崩壊するニッポン(5)
〜社会に蔓延している、「結果が全て」の風潮(2)


 「勝てば官軍」意識は明治以降の日本人に特徴的に見られた精神といえる。過程(プロセス)を問う声は「結果オーライ」の声に掻き消され、ほとんど聞こえない、唱えない。それが顕著なのが相撲で言えば白鳳の相撲だ。
 横綱が下位力士との取り組みで張り手や猫だましを使う。もちろん禁じ手ではないから誰が使っても問題はない。それをいいことにしたかどうか、白鳳は一向にこうした手を改めるどころかエスカレートさせ、平手ではなく拳打ちや肘打ちと紙一重の手まで繰り出していた。
 さすがにそれは行き過ぎと苦言を呈する声が大きくなりだしたのが日本人横綱誕生、貴乃花「改革」等で白鳳人気への依存から脱却できそうな機運が生じてからだ。つまるところ白鳳1強で白鳳人気に頼らざるを得ない時は「不正」にも目を瞑り、代わりが見つかり出すと途端に叩きだすというなんとも潔くないやり方が、どうもこの国を支配しているようだ。
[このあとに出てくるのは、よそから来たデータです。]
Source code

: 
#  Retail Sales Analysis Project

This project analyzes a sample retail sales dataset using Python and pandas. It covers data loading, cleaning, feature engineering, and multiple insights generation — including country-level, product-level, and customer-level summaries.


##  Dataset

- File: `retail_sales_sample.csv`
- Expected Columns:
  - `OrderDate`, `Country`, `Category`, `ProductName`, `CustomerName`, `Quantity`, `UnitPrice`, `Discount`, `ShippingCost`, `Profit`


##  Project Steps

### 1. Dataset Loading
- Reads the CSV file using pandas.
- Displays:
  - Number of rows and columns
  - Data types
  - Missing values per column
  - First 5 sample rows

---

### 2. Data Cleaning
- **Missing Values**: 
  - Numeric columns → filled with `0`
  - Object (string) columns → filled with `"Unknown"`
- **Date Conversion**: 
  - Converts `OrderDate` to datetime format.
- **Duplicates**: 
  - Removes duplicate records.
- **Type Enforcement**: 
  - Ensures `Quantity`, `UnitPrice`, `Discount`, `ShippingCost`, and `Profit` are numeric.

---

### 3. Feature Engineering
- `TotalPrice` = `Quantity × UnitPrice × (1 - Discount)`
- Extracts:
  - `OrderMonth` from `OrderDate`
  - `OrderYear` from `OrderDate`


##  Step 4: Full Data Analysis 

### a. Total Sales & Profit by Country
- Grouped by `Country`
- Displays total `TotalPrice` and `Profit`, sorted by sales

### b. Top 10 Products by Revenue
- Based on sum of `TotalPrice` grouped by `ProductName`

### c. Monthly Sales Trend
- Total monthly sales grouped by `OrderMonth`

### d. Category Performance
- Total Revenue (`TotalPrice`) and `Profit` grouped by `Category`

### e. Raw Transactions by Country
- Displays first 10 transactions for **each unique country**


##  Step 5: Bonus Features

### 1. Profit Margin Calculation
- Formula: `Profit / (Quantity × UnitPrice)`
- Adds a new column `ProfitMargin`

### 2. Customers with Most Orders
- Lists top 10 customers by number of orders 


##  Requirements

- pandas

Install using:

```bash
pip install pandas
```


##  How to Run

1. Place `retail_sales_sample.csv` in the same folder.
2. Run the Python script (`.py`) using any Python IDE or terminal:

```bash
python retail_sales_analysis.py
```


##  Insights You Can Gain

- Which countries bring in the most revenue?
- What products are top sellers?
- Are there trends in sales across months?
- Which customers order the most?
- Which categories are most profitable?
 「結果が全て」という考えがスポーツ界を覆っている例は他にもある。カヌー日本代表選手がライバル選手の飲料に禁止薬物を混入し、出場停止に追いやった事件がその典型だろう。ついにここまで来たかという感じだが、これも「結果が全て」という風潮が広く社会一般に広がっていたからといえる。
 要は個々の問題ではない。産業界、経済界、金融業界等々、この国のあらゆる分野がこの考えに汚染されている。いや、この国だけではないだろう。資本主義先進国も、成長著しい国も、結果を追い求める強欲資本主義に汚染され、金を儲けることがいいことだという考えに捕らわれているのだ。
 金を儲ける→手段を選ばない→多少の不正、誤魔化しを行ってでも結果を出さなければならない→不正、誤魔化しが常態化する
 こうした思考の循環に対し誰も問題を指摘しない。あるいは指摘した人間は組織から弾き飛ばされるか閑職に追いやられてしまう。そういう現実を目にしているから下の人間は「ヒラメ族」になり、ひたすら上のご機嫌を見ながら仕事をしていくようになり、異議申し立てをしなくなっていく。
 例えば日大アメフト部の監督とコーチが会見を開いた時のコーチの様子がそんな感じだった。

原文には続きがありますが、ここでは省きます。